- _Directions for this task_:
The records below need to come back exactly as they are, pictures omitted.

Saved data entries
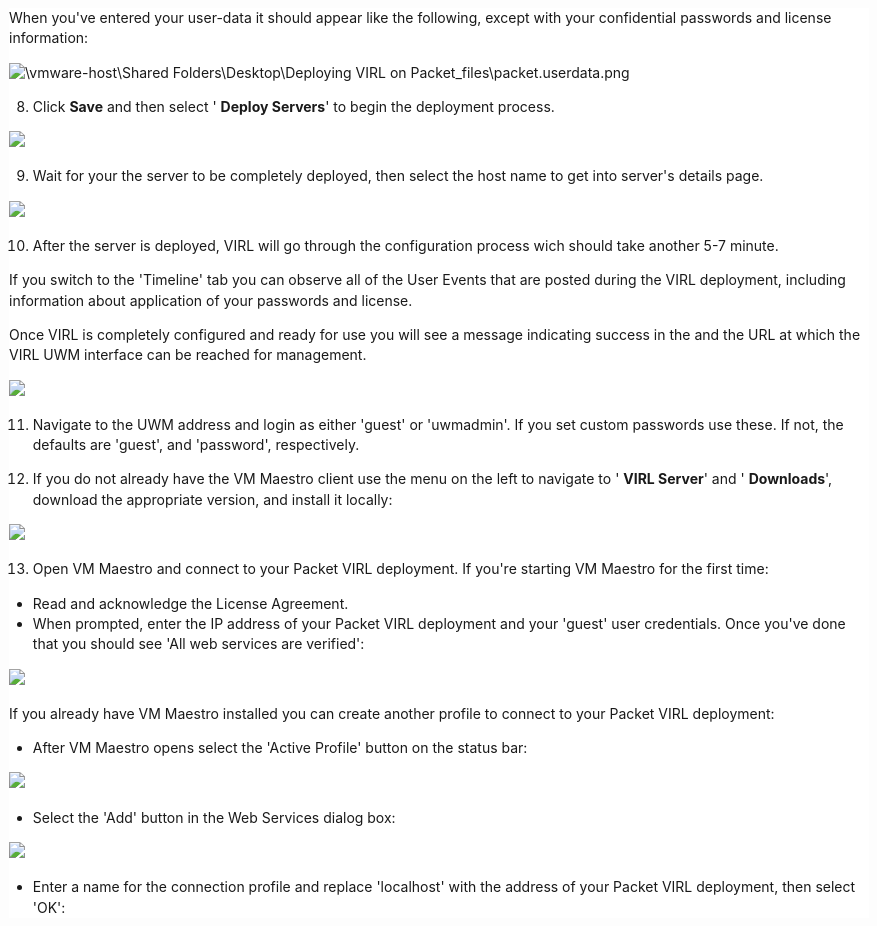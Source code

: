 When you've entered your user-data it should appear like the following, except with your confidential passwords and license information:

![\\vmware-host\Shared Folders\Desktop\Deploying VIRL on Packet_files\packet.userdata.png](https://lh5.googleusercontent.com/a5lFg3jRMZ4WuVjT9qVYx7Limi-RpOeRKFOJzEiOmbe4V9Cln41CTVms6ZOBuGRqPSps-ukyI42luWUQOmWt7ygn1aRYeRukpTOCH0tc2xwvhjKhu7mJotaqCrKMwDzFxjGQ76q3ByGPTqZCkQ)

8. Click **Save** and then select ' **Deploy Servers**' to begin the deployment process.

![](/media/images/wUAv-screenshot.2018.01.23.16.08.53.png)

9. Wait for your the server to be completely deployed, then select the host name to get into server's details page.

![](/media/images/8dCg-screenshot.2018.01.23.16.12.13.png)

10. After the server is deployed, VIRL will go through the configuration process wich should take another 5-7 minute.

If you switch to the 'Timeline' tab you can observe all of the User Events that are posted during the VIRL deployment, including information about application of your passwords and license.

Once VIRL is completely configured and ready for use you will see a message indicating success in the and the URL at which the VIRL UWM interface can be reached for management.

![](/media/images/K2IW-screenshot.2018.01.23.16.17.00.png)

11. Navigate to the UWM address and login as either 'guest' or 'uwmadmin'. If you set custom passwords use these. If not, the defaults are 'guest', and 'password', respectively.

12. If you do not already have the VM Maestro client use the menu on the left to navigate to ' **VIRL Server**' and ' **Downloads**', download the appropriate version, and install it locally:

![](https://lh3.googleusercontent.com/-Q2o1QuTMsU72XCxhiROJQSnfMGb1vjnIJlpJPJTCtUch3XNV2LRIqAQ99Lz8JJH5DzrQvnBaZg73Ax9yvlgs-V-_HtIFqZfnbISJ3ATdJiDAAjrea0lIYmGr-Hs1g_lwd8AA5wnNjh_56RqUw)

13. Open VM Maestro and connect to your Packet VIRL deployment. If you're starting VM Maestro for the first time: 

* Read and acknowledge the License Agreement.
* When prompted, enter the IP address of your Packet VIRL deployment and your 'guest' user credentials. Once you've done that you should see 'All web services are verified':

![](https://lh3.googleusercontent.com/iqKxKg0LfUWU3X3iRoVGJV-QhHBihyOwyzrrRra8xGbLzaMPcptf5EyAwrfhDet09uoxU8IFgpeTlRdO5wPqgpGDYRVhO6oLDpWxbd2u61asJJ5Ep7Ddq6npBrsXc-1ZqsjdzQRWa-9UWHGfzg)

If you already have VM Maestro installed you can create another profile to connect to your Packet VIRL deployment:

* After VM Maestro opens select the 'Active Profile' button on the status bar:

![](https://lh3.googleusercontent.com/iuHEpw5w5Vix0j9x4sEWUZ0c2fg_ZjLPl7w1WBTS1LaATR2OuUeqrrvXzB9Dc0NMU9zFqnRednIR7injKkOD8yd7o7rEQRiOYBLgxR_DzWMxtrhLuyjKHvclLZeOVDoMt-VBUnkMGhEdsx0MWg)

* Select the 'Add' button in the Web Services dialog box:

![](https://lh5.googleusercontent.com/HS3lG8u6IVmuM7G88eya7jDuOvH9ud2YxKuMmSXqqM9BslCdKJa4oKLyGF9CSHkPMSiSd79NkH0-UTqe7KJUvSOgecFio48Gc7gpBncgQuk4-0rpqkwvdbmYQRE86VfImPrdnOGo1x0-SYjElw)

* Enter a name for the connection profile and replace 'localhost' with the address of your Packet VIRL deployment, then select 'OK':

- _Task solution_:
Source code

: When you've entered your user-data it should appear like the following, except with your confidential passwords and license information:

![\\vmware-host\Shared Folders\Desktop\Deploying VIRL on Packet_files\packet.userdata.png](https://lh5.googleusercontent.com/a5lFg3jRMZ4WuVjT9qVYx7Limi-RpOeRKFOJzEiOmbe4V9Cln41CTVms6ZOBuGRqPSps-ukyI42luWUQOmWt7ygn1aRYeRukpTOCH0tc2xwvhjKhu7mJotaqCrKMwDzFxjGQ76q3ByGPTqZCkQ)

8. Click **Save** and then select ' **Deploy Servers**' to begin the deployment process.

![](/media/images/wUAv-screenshot.2018.01.23.16.08.53.png)

9. Wait for your the server to be completely deployed, then select the host name to get into server's details page.

![](/media/images/8dCg-screenshot.2018.01.23.16.12.13.png)

10. After the server is deployed, VIRL will go through the configuration process wich should take another 5-7 minute.

If you switch to the 'Timeline' tab you can observe all of the User Events that are posted during the VIRL deployment, including information about application of your passwords and license.

Once VIRL is completely configured and ready for use you will see a message indicating success in the and the URL at which the VIRL UWM interface can be reached for management.

![](/media/images/K2IW-screenshot.2018.01.23.16.17.00.png)

11. Navigate to the UWM address and login as either 'guest' or 'uwmadmin'. If you set custom passwords use these. If not, the defaults are 'guest', and 'password', respectively.

12. If you do not already have the VM Maestro client use the menu on the left to navigate to ' **VIRL Server**' and ' **Downloads**', download the appropriate version, and install it locally:

![](https://lh3.googleusercontent.com/-Q2o1QuTMsU72XCxhiROJQSnfMGb1vjnIJlpJPJTCtUch3XNV2LRIqAQ99Lz8JJH5DzrQvnBaZg73Ax9yvlgs-V-_HtIFqZfnbISJ3ATdJiDAAjrea0lIYmGr-Hs1g_lwd8AA5wnNjh_56RqUw)

13. Open VM Maestro and connect to your Packet VIRL deployment. If you're starting VM Maestro for the first time: 

* Read and acknowledge the License Agreement.
* When prompted, enter the IP address of your Packet VIRL deployment and your 'guest' user credentials. Once you've done that you should see 'All web services are verified':

![](https://lh3.googleusercontent.com/iqKxKg0LfUWU3X3iRoVGJV-QhHBihyOwyzrrRra8xGbLzaMPcptf5EyAwrfhDet09uoxU8IFgpeTlRdO5wPqgpGDYRVhO6oLDpWxbd2u61asJJ5Ep7Ddq6npBrsXc-1ZqsjdzQRWa-9UWHGfzg)

If you already have VM Maestro installed you can create another profile to connect to your Packet VIRL deployment:

* After VM Maestro opens select the 'Active Profile' button on the status bar:

![](https://lh3.googleusercontent.com/iuHEpw5w5Vix0j9x4sEWUZ0c2fg_ZjLPl7w1WBTS1LaATR2OuUeqrrvXzB9Dc0NMU9zFqnRednIR7injKkOD8yd7o7rEQRiOYBLgxR_DzWMxtrhLuyjKHvclLZeOVDoMt-VBUnkMGhEdsx0MWg)

* Select the 'Add' button in the Web Services dialog box:

![](https://lh5.googleusercontent.com/HS3lG8u6IVmuM7G88eya7jDuOvH9ud2YxKuMmSXqqM9BslCdKJa4oKLyGF9CSHkPMSiSd79NkH0-UTqe7KJUvSOgecFio48Gc7gpBncgQuk4-0rpqkwvdbmYQRE86VfImPrdnOGo1x0-SYjElw)

* Enter a name for the connection profile and replace 'localhost' with the address of your Packet VIRL deployment, then select 'OK':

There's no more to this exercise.